Hint:1. One litre of water has a mass of almost exactly one kilogram $\left( {1kg = 1000gram} \right)$ when measured at its maximal density, which occurs at about ${4^0}C$.
2. If m is the mass of material (here water) in gram for raising the temperature $\Delta t$ the magnitude of heat supplied is given by $\Delta Q = ms\Delta t$
Where s is the specific heat capacity of the material.
3. $S = 1$ Calorie$/g - {}^0C$for water and $S = \dfrac{1}{2}$ Calorie$/g - {}^0C$for ice.

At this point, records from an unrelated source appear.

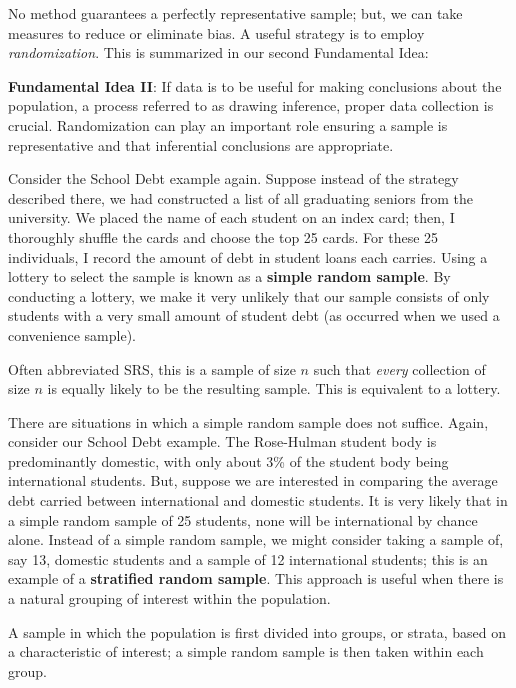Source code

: \documentclass[]{book}
\theoremstyle{definition}
\theoremstyle{definition}
\theoremstyle{definition}
\theoremstyle{remark}
\let\BeginKnitrBlock\begin \let\EndKnitrBlock\end
\begin{document}
No method guarantees a perfectly representative sample; but, we can take
measures to reduce or eliminate bias. A useful strategy is to employ
\emph{randomization}. This is summarized in our second Fundamental Idea:

\BeginKnitrBlock{rmdfivefund}
\textbf{Fundamental Idea II}: If data is to be useful for making
conclusions about the population, a process referred to as drawing
inference, proper data collection is crucial. Randomization can play an
important role ensuring a sample is representative and that inferential
conclusions are appropriate.
\EndKnitrBlock{rmdfivefund}

Consider the School Debt example again. Suppose instead of the strategy
described there, we had constructed a list of all graduating seniors
from the university. We placed the name of each student on an index
card; then, I thoroughly shuffle the cards and choose the top 25 cards.
For these 25 individuals, I record the amount of debt in student loans
each carries. Using a lottery to select the sample is known as a
\textbf{simple random sample}. By conducting a lottery, we make it very
unlikely that our sample consists of only students with a very small
amount of student debt (as occurred when we used a convenience sample).

\BeginKnitrBlock{definition}[Simple Random Sample]
\protect\hypertarget{def:defn-simple-random-sample}{}{\label{def:defn-simple-random-sample}
{} }Often abbreviated SRS, this is a
sample of size \(n\) such that \emph{every} collection of size \(n\) is
equally likely to be the resulting sample. This is equivalent to a
lottery.
\EndKnitrBlock{definition}

There are situations in which a simple random sample does not suffice.
Again, consider our School Debt example. The Rose-Hulman student body is
predominantly domestic, with only about 3\% of the student body being
international students. But, suppose we are interested in comparing the
average debt carried between international and domestic students. It is
very likely that in a simple random sample of 25 students, none will be
international by chance alone. Instead of a simple random sample, we
might consider taking a sample of, say 13, domestic students and a
sample of 12 international students; this is an example of a
\textbf{stratified random sample}. This approach is useful when there is
a natural grouping of interest within the population.

\BeginKnitrBlock{definition}[Stratified Random Sample]
\protect\hypertarget{def:defn-stratified-random-sample}{}{\label{def:defn-stratified-random-sample}
{} }A sample in which the
population is first divided into groups, or strata, based on a
characteristic of interest; a simple random sample is then taken within
each group.
\EndKnitrBlock{definition}
\end{document}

4. For converting $1$Calorie into Joule, we multiply it by $4.18.$
Because, $1\,\,Calorie = 4.18\,\,Joule.$

Complete Step by Step Answer:
The heat required to raise the temperature of $2000gm$ of water from ${27^0}C$to ${77^0}C$
$\Delta Q = ms\Delta t$
Given, $m = 2000gm$
We know the specific heat capacity for water is $s = 1$
Calorie/\[gm - {}^0C\]
Hence, $\Delta Q = 2000 \times 1 \times \left( {77 - 27} \right)$
$ = 2000 \times 50$
$\Delta Q = 100000$
Or, $\Delta Q = {10^5}Calorie$
$\Delta Q = {10^5} \times \left( {1\,\,Calorie} \right)$
$ = {10^5} \times \left( {4.18\,\,Joule} \right)$
$\left[ {\because 1\,\,Calorie = 4.18\,\,Joule} \right]$
$\Delta Q = 4.18 \times {10^5}Joule$
Power given by the heater is
$ = 1KW = 1000W$
$ = 1000\,\,Joule/second$
Now, Total power given by the heater is $1000J/\operatorname{s}$, in which $160J/s$ power gets lost. So the remaining power would be
$ = 1000 - 160$
$P = 840J/S$
So time required for the temperature to reach $t = \dfrac{{heat\,\,given}}{{remaining\,\,power}} = \dfrac{{\Delta Q}}{P}$
$t = \dfrac{{4.18 \times {{10}^5}}}{{840}}\sec ond$
$t \simeq 498$second $ \simeq 8\,\,\min ute\,\,18\,\,\sec ond$
Hence, option (A) is correct.

Note:If power generate by heater is `P’ watt, how some power say $`{P_1}'$ watt is lost into surrounding then the remaining power or power available will be ${P_R} = P - {P_1}.$ Now, this power has basically been used to raise the temperature of the material (here material is water).